*** DATASET RECORDS Section Begins ***
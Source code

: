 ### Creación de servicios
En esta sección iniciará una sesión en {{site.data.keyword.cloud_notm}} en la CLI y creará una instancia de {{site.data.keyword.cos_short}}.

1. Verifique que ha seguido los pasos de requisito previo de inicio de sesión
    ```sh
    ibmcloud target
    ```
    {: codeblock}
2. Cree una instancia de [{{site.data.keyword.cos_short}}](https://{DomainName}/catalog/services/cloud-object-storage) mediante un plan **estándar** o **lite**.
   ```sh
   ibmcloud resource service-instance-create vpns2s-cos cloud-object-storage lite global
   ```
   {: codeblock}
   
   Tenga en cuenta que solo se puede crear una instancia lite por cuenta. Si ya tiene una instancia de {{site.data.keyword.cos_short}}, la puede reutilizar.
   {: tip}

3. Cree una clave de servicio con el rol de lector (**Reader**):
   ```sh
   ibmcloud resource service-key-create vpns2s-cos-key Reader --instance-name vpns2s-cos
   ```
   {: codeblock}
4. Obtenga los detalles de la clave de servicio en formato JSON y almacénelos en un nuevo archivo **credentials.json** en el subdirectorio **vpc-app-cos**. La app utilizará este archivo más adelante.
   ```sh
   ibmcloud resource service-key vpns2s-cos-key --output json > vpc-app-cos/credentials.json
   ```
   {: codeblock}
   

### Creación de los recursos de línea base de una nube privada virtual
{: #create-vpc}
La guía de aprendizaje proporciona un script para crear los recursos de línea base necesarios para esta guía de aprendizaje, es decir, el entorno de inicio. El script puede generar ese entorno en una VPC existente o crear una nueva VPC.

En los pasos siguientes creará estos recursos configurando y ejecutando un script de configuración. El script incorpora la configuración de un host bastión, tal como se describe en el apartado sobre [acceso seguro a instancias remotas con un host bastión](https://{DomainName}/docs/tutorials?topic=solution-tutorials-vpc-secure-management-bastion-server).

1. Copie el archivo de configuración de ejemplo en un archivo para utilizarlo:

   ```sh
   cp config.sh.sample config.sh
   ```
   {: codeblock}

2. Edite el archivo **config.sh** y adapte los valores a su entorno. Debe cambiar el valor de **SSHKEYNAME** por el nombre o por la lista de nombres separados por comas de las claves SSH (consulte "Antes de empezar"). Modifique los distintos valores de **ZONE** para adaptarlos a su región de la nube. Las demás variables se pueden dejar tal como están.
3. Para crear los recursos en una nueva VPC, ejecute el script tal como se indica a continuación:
*** DATASET RECORDS Section Ends ***
**ASSIGNED TASK**: Could the data above be set down exactly, in full?

**SOLVED EXERCISE**:
Source code

: ### Creación de servicios
En esta sección iniciará una sesión en {{site.data.keyword.cloud_notm}} en la CLI y creará una instancia de {{site.data.keyword.cos_short}}.

1. Verifique que ha seguido los pasos de requisito previo de inicio de sesión
    ```sh
    ibmcloud target
    ```
    {: codeblock}
2. Cree una instancia de [{{site.data.keyword.cos_short}}](https://{DomainName}/catalog/services/cloud-object-storage) mediante un plan **estándar** o **lite**.
   ```sh
   ibmcloud resource service-instance-create vpns2s-cos cloud-object-storage lite global
   ```
   {: codeblock}
   
   Tenga en cuenta que solo se puede crear una instancia lite por cuenta. Si ya tiene una instancia de {{site.data.keyword.cos_short}}, la puede reutilizar.
   {: tip}

3. Cree una clave de servicio con el rol de lector (**Reader**):
   ```sh
   ibmcloud resource service-key-create vpns2s-cos-key Reader --instance-name vpns2s-cos
   ```
   {: codeblock}
4. Obtenga los detalles de la clave de servicio en formato JSON y almacénelos en un nuevo archivo **credentials.json** en el subdirectorio **vpc-app-cos**. La app utilizará este archivo más adelante.
   ```sh
   ibmcloud resource service-key vpns2s-cos-key --output json > vpc-app-cos/credentials.json
   ```
   {: codeblock}
   

### Creación de los recursos de línea base de una nube privada virtual
{: #create-vpc}
La guía de aprendizaje proporciona un script para crear los recursos de línea base necesarios para esta guía de aprendizaje, es decir, el entorno de inicio. El script puede generar ese entorno en una VPC existente o crear una nueva VPC.

En los pasos siguientes creará estos recursos configurando y ejecutando un script de configuración. El script incorpora la configuración de un host bastión, tal como se describe en el apartado sobre [acceso seguro a instancias remotas con un host bastión](https://{DomainName}/docs/tutorials?topic=solution-tutorials-vpc-secure-management-bastion-server).

1. Copie el archivo de configuración de ejemplo en un archivo para utilizarlo:

   ```sh
   cp config.sh.sample config.sh
   ```
   {: codeblock}

2. Edite el archivo **config.sh** y adapte los valores a su entorno. Debe cambiar el valor de **SSHKEYNAME** por el nombre o por la lista de nombres separados por comas de las claves SSH (consulte "Antes de empezar"). Modifique los distintos valores de **ZONE** para adaptarlos a su región de la nube. Las demás variables se pueden dejar tal como están.
3. Para crear los recursos en una nueva VPC, ejecute el script tal como se indica a continuación:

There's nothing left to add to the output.